───── Task material

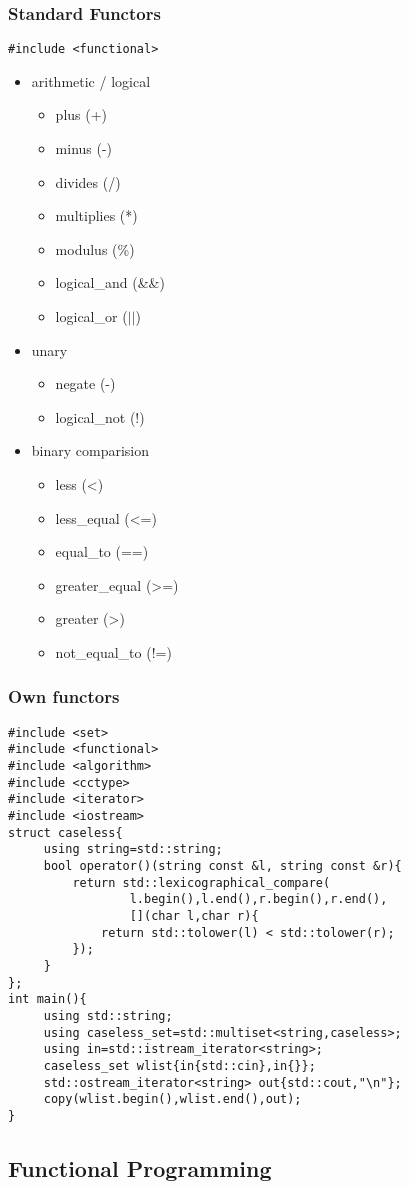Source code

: \subsubsection{Standard Functors}
\begin{lstlisting}
#include <functional>
\end{lstlisting}
\begin{itemize}
\item arithmetic / logical
	\begin{itemize}
	\item plus (+)
	\item minus (-)
	\item divides (/)
	\item multiplies (*)
	\item modulus (\%)
	\item logical\_and (\&\&)
	\item logical\_or ($||$)
	\end{itemize}
	
	\item unary
	\begin{itemize}
	\item negate (-)
	\item logical\_not (!)
	\end{itemize}
	
	\item binary comparision
	\begin{itemize}
	\item less (<)
	\item less\_equal (<=)
	\item equal\_to (==)
	\item greater\_equal (>=)
	\item greater (>)
	\item not\_equal\_to (!=)
	\end{itemize}
\end{itemize}

\subsubsection{Own functors}
\begin{lstlisting}
#include <set>
#include <functional>
#include <algorithm>
#include <cctype>
#include <iterator>
#include <iostream>
struct caseless{
	 using string=std::string;
	 bool operator()(string const &l, string const &r){
	 	 return std::lexicographical_compare(
	 	 	 	 l.begin(),l.end(),r.begin(),r.end(),
	 	 	 	 [](char l,char r){
	 	 	 return std::tolower(l) < std::tolower(r);
	 	 });
	 }
};
int main(){
	 using std::string;
	 using caseless_set=std::multiset<string,caseless>;
	 using in=std::istream_iterator<string>;
	 caseless_set wlist{in{std::cin},in{}};
	 std::ostream_iterator<string> out{std::cout,"\n"};
	 copy(wlist.begin(),wlist.end(),out);
}
\end{lstlisting}

\subsection{Functional Programming}


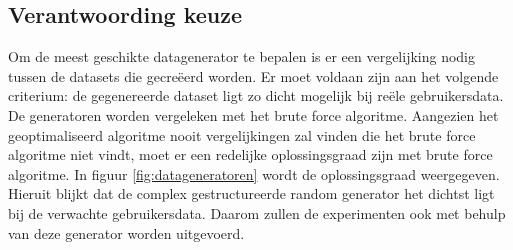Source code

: \documentclass[Main.tex]{subfiles}
\begin{document}
\subsection{Verantwoording keuze}
Om de meest geschikte datagenerator te bepalen is er een vergelijking nodig tussen de datasets die gecre\"eerd worden. Er moet voldaan zijn aan het volgende criterium: de gegenereerde dataset ligt zo dicht mogelijk bij re\"ele gebruikersdata. De generatoren worden vergeleken met het brute force algoritme. Aangezien het geoptimaliseerd algoritme nooit vergelijkingen zal vinden die het brute force algoritme niet vindt, moet er een redelijke oplossingsgraad zijn met brute force algoritme. In figuur \ref{fig:datageneratoren} wordt de oplossingsgraad weergegeven. Hieruit blijkt dat de complex gestructureerde random generator het dichtst ligt bij de verwachte gebruikersdata. Daarom zullen de experimenten ook met behulp van deze generator worden uitgevoerd.
\end{document}
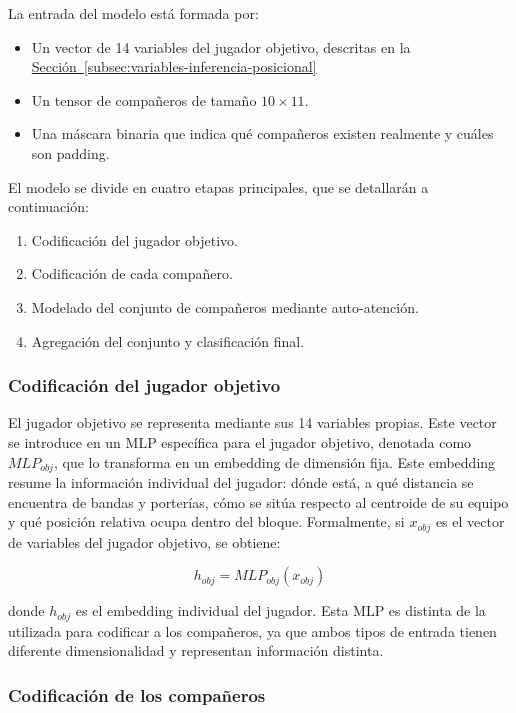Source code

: La entrada del modelo está formada por:

\begin{itemize}
    \item Un vector de 14 variables del jugador objetivo, descritas en la  \hyperref[subsec:variables-inferencia-posicional]{Sección~\ref*{subsec:variables-inferencia-posicional}}
    \item Un tensor de compañeros de tamaño $10 \times 11$.
    \item Una máscara binaria que indica qué compañeros existen realmente y cuáles son padding.
\end{itemize}

El modelo se divide en cuatro etapas principales, que se detallarán a continuación:

\begin{enumerate}
    \item Codificación del jugador objetivo.
    \item Codificación de cada compañero.
    \item Modelado del conjunto de compañeros mediante auto-atención.
    \item Agregación del conjunto y clasificación final.
\end{enumerate}

\subsubsection{Codificación del jugador objetivo}

El jugador objetivo se representa mediante sus 14 variables propias. Este vector se introduce en un MLP específica para el jugador objetivo, denotada como $MLP_{obj}$, que lo transforma en un embedding de dimensión fija. Este embedding resume la información individual del jugador: dónde está, a qué distancia se encuentra de bandas y porterías, cómo se sitúa respecto al centroide de su equipo y qué posición relativa ocupa dentro del bloque. Formalmente, si $x_{obj}$ es el vector de variables del jugador objetivo, se obtiene:

\[
h_{obj} = MLP_{obj}(x_{obj})
\]

donde $h_{obj}$ es el embedding individual del jugador. Esta MLP es distinta de la utilizada para codificar a los compañeros, ya que ambos tipos de entrada tienen diferente dimensionalidad y representan información distinta.

\subsubsection{Codificación de los compañeros}

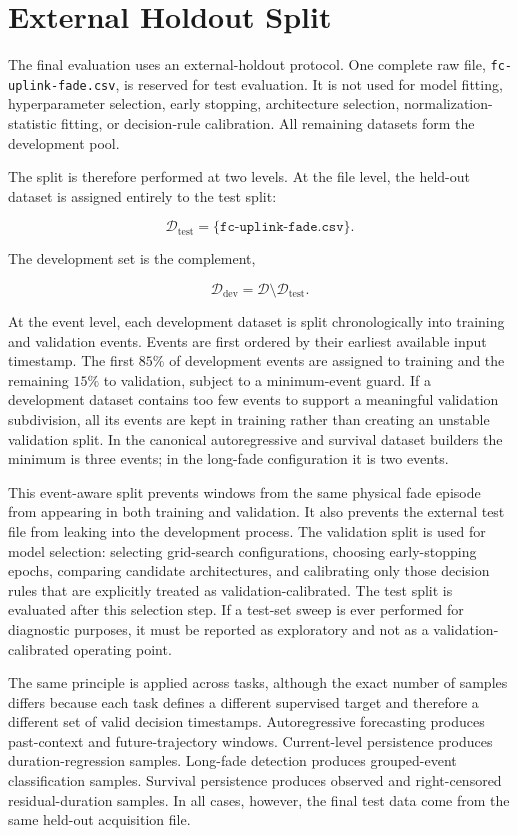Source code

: \section{External Holdout Split}

The final evaluation uses an external-holdout protocol. One complete raw file,
\texttt{fc-uplink-fade.csv}, is reserved for test evaluation. It is not used for
model fitting, hyperparameter selection, early stopping, architecture selection,
normalization-statistic fitting, or decision-rule calibration. All remaining
datasets form the development pool.

The split is therefore performed at two levels. At the file level, the held-out
dataset is assigned entirely to the test split:

\[
  \mathcal{D}_{\text{test}} = \{\texttt{fc-uplink-fade.csv}\}.
\]

The development set is the complement,

\[
  \mathcal{D}_{\text{dev}} = \mathcal{D}\setminus\mathcal{D}_{\text{test}}.
\]

At the event level, each development dataset is split chronologically into
training and validation events. Events are first ordered by their earliest
available input timestamp. The first \(85\%\) of development events are assigned
to training and the remaining \(15\%\) to validation, subject to a minimum-event
guard. If a development dataset contains too few events to support a meaningful
validation subdivision, all its events are kept in training rather than creating
an unstable validation split. In the canonical autoregressive and survival
dataset builders the minimum is three events; in the long-fade configuration it
is two events.

This event-aware split prevents windows from the same physical fade episode from
appearing in both training and validation. It also prevents the external test
file from leaking into the development process. The validation split is used for
model selection: selecting grid-search configurations, choosing early-stopping
epochs, comparing candidate architectures, and calibrating only those decision
rules that are explicitly treated as validation-calibrated. The test split is
evaluated after this selection step. If a test-set sweep is ever performed for
diagnostic purposes, it must be reported as exploratory and not as a
validation-calibrated operating point.

The same principle is applied across tasks, although the exact number of samples
differs because each task defines a different supervised target and therefore a
different set of valid decision timestamps. Autoregressive forecasting produces
past-context and future-trajectory windows. Current-level persistence produces
duration-regression samples. Long-fade detection produces grouped-event
classification samples. Survival persistence produces observed and right-censored
residual-duration samples. In all cases, however, the final test data come from
the same held-out acquisition file.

──────────

### Prompt:
Nothing outside the stretch above, from the line with "using std::string;" through the line with "del jugador objetivo.", is set down. Transcribe that stretch exactly, ends included, but not its pictures.

### Output of the exercise:
	 using std::string;
	 using caseless_set=std::multiset<string,caseless>;
	 using in=std::istream_iterator<string>;
	 caseless_set wlist{in{std::cin},in{}};
	 std::ostream_iterator<string> out{std::cout,"\n"};
	 copy(wlist.begin(),wlist.end(),out);
}
\end{lstlisting}

\subsection{Functional Programming}


Source code

: \documentclass[Main.tex]{subfiles}
\begin{document}
\subsection{Verantwoording keuze}
Om de meest geschikte datagenerator te bepalen is er een vergelijking nodig tussen de datasets die gecre\"eerd worden. Er moet voldaan zijn aan het volgende criterium: de gegenereerde dataset ligt zo dicht mogelijk bij re\"ele gebruikersdata. De generatoren worden vergeleken met het brute force algoritme. Aangezien het geoptimaliseerd algoritme nooit vergelijkingen zal vinden die het brute force algoritme niet vindt, moet er een redelijke oplossingsgraad zijn met brute force algoritme. In figuur \ref{fig:datageneratoren} wordt de oplossingsgraad weergegeven. Hieruit blijkt dat de complex gestructureerde random generator het dichtst ligt bij de verwachte gebruikersdata. Daarom zullen de experimenten ook met behulp van deze generator worden uitgevoerd.
\end{document}
Source code

: La entrada del modelo está formada por:

\begin{itemize}
    \item Un vector de 14 variables del jugador objetivo, descritas en la  \hyperref[subsec:variables-inferencia-posicional]{Sección~\ref*{subsec:variables-inferencia-posicional}}
    \item Un tensor de compañeros de tamaño $10 \times 11$.
    \item Una máscara binaria que indica qué compañeros existen realmente y cuáles son padding.
\end{itemize}

El modelo se divide en cuatro etapas principales, que se detallarán a continuación:

\begin{enumerate}
    \item Codificación del jugador objetivo.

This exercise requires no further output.